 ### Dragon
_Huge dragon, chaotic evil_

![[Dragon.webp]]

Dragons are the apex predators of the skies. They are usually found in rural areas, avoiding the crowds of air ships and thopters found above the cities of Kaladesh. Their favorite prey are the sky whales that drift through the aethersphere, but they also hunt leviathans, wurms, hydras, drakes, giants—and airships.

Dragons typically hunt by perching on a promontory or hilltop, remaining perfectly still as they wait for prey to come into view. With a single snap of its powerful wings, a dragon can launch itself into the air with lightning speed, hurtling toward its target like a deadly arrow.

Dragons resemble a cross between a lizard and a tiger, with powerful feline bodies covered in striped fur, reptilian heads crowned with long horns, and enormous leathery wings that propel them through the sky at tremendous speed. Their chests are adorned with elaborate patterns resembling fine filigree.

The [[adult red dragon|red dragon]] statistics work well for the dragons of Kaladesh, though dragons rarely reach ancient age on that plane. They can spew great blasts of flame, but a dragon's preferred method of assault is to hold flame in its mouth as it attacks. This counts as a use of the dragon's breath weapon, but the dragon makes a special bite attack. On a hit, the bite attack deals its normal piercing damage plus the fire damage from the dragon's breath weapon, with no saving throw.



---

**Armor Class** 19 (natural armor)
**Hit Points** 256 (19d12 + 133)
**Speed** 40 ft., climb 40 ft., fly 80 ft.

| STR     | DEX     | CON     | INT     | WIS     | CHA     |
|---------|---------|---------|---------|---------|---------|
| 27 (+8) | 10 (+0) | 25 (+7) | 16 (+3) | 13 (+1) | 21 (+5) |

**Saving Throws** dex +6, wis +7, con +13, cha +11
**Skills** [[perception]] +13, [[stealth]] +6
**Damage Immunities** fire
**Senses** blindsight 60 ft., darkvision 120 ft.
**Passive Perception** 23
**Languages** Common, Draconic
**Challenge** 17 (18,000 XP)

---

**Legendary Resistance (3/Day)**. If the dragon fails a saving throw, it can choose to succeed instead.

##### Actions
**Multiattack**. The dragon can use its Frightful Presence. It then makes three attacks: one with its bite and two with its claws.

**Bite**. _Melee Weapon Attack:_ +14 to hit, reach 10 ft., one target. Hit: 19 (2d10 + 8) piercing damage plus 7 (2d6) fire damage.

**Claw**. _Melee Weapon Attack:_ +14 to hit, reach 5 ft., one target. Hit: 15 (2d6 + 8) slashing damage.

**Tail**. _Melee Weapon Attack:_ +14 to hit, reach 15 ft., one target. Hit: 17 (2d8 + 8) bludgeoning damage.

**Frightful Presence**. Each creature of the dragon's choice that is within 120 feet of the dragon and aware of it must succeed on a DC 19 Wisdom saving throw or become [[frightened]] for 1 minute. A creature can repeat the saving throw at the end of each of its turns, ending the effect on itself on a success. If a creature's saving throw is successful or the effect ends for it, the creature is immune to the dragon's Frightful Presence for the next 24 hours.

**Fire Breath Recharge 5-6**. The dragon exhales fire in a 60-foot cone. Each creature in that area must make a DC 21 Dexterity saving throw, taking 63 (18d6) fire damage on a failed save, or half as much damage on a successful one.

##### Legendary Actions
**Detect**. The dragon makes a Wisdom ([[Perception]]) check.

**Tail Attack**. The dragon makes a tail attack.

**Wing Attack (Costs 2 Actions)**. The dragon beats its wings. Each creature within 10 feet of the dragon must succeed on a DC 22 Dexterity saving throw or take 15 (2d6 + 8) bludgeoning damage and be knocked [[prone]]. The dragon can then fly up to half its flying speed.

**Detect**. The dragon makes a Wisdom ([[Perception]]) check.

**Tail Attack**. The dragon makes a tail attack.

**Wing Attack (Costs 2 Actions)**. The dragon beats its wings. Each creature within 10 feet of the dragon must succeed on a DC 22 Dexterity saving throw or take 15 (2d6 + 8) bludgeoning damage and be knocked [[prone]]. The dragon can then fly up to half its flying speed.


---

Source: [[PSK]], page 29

- Problem requirements
Print each record word for word.

- Answer box
 ### Dragon
_Huge dragon, chaotic evil_

![[Dragon.webp]]

Dragons are the apex predators of the skies. They are usually found in rural areas, avoiding the crowds of air ships and thopters found above the cities of Kaladesh. Their favorite prey are the sky whales that drift through the aethersphere, but they also hunt leviathans, wurms, hydras, drakes, giants—and airships.

Dragons typically hunt by perching on a promontory or hilltop, remaining perfectly still as they wait for prey to come into view. With a single snap of its powerful wings, a dragon can launch itself into the air with lightning speed, hurtling toward its target like a deadly arrow.

Dragons resemble a cross between a lizard and a tiger, with powerful feline bodies covered in striped fur, reptilian heads crowned with long horns, and enormous leathery wings that propel them through the sky at tremendous speed. Their chests are adorned with elaborate patterns resembling fine filigree.

The [[adult red dragon|red dragon]] statistics work well for the dragons of Kaladesh, though dragons rarely reach ancient age on that plane. They can spew great blasts of flame, but a dragon's preferred method of assault is to hold flame in its mouth as it attacks. This counts as a use of the dragon's breath weapon, but the dragon makes a special bite attack. On a hit, the bite attack deals its normal piercing damage plus the fire damage from the dragon's breath weapon, with no saving throw.



---

**Armor Class** 19 (natural armor)
**Hit Points** 256 (19d12 + 133)
**Speed** 40 ft., climb 40 ft., fly 80 ft.

| STR     | DEX     | CON     | INT     | WIS     | CHA     |
|---------|---------|---------|---------|---------|---------|
| 27 (+8) | 10 (+0) | 25 (+7) | 16 (+3) | 13 (+1) | 21 (+5) |

**Saving Throws** dex +6, wis +7, con +13, cha +11
**Skills** [[perception]] +13, [[stealth]] +6
**Damage Immunities** fire
**Senses** blindsight 60 ft., darkvision 120 ft.
**Passive Perception** 23
**Languages** Common, Draconic
**Challenge** 17 (18,000 XP)

---

**Legendary Resistance (3/Day)**. If the dragon fails a saving throw, it can choose to succeed instead.

##### Actions
**Multiattack**. The dragon can use its Frightful Presence. It then makes three attacks: one with its bite and two with its claws.

**Bite**. _Melee Weapon Attack:_ +14 to hit, reach 10 ft., one target. Hit: 19 (2d10 + 8) piercing damage plus 7 (2d6) fire damage.

**Claw**. _Melee Weapon Attack:_ +14 to hit, reach 5 ft., one target. Hit: 15 (2d6 + 8) slashing damage.

**Tail**. _Melee Weapon Attack:_ +14 to hit, reach 15 ft., one target. Hit: 17 (2d8 + 8) bludgeoning damage.

**Frightful Presence**. Each creature of the dragon's choice that is within 120 feet of the dragon and aware of it must succeed on a DC 19 Wisdom saving throw or become [[frightened]] for 1 minute. A creature can repeat the saving throw at the end of each of its turns, ending the effect on itself on a success. If a creature's saving throw is successful or the effect ends for it, the creature is immune to the dragon's Frightful Presence for the next 24 hours.

**Fire Breath Recharge 5-6**. The dragon exhales fire in a 60-foot cone. Each creature in that area must make a DC 21 Dexterity saving throw, taking 63 (18d6) fire damage on a failed save, or half as much damage on a successful one.

##### Legendary Actions
**Detect**. The dragon makes a Wisdom ([[Perception]]) check.

**Tail Attack**. The dragon makes a tail attack.

**Wing Attack (Costs 2 Actions)**. The dragon beats its wings. Each creature within 10 feet of the dragon must succeed on a DC 22 Dexterity saving throw or take 15 (2d6 + 8) bludgeoning damage and be knocked [[prone]]. The dragon can then fly up to half its flying speed.

**Detect**. The dragon makes a Wisdom ([[Perception]]) check.

**Tail Attack**. The dragon makes a tail attack.

**Wing Attack (Costs 2 Actions)**. The dragon beats its wings. Each creature within 10 feet of the dragon must succeed on a DC 22 Dexterity saving throw or take 15 (2d6 + 8) bludgeoning damage and be knocked [[prone]]. The dragon can then fly up to half its flying speed.


---

Source: [[PSK]], page 29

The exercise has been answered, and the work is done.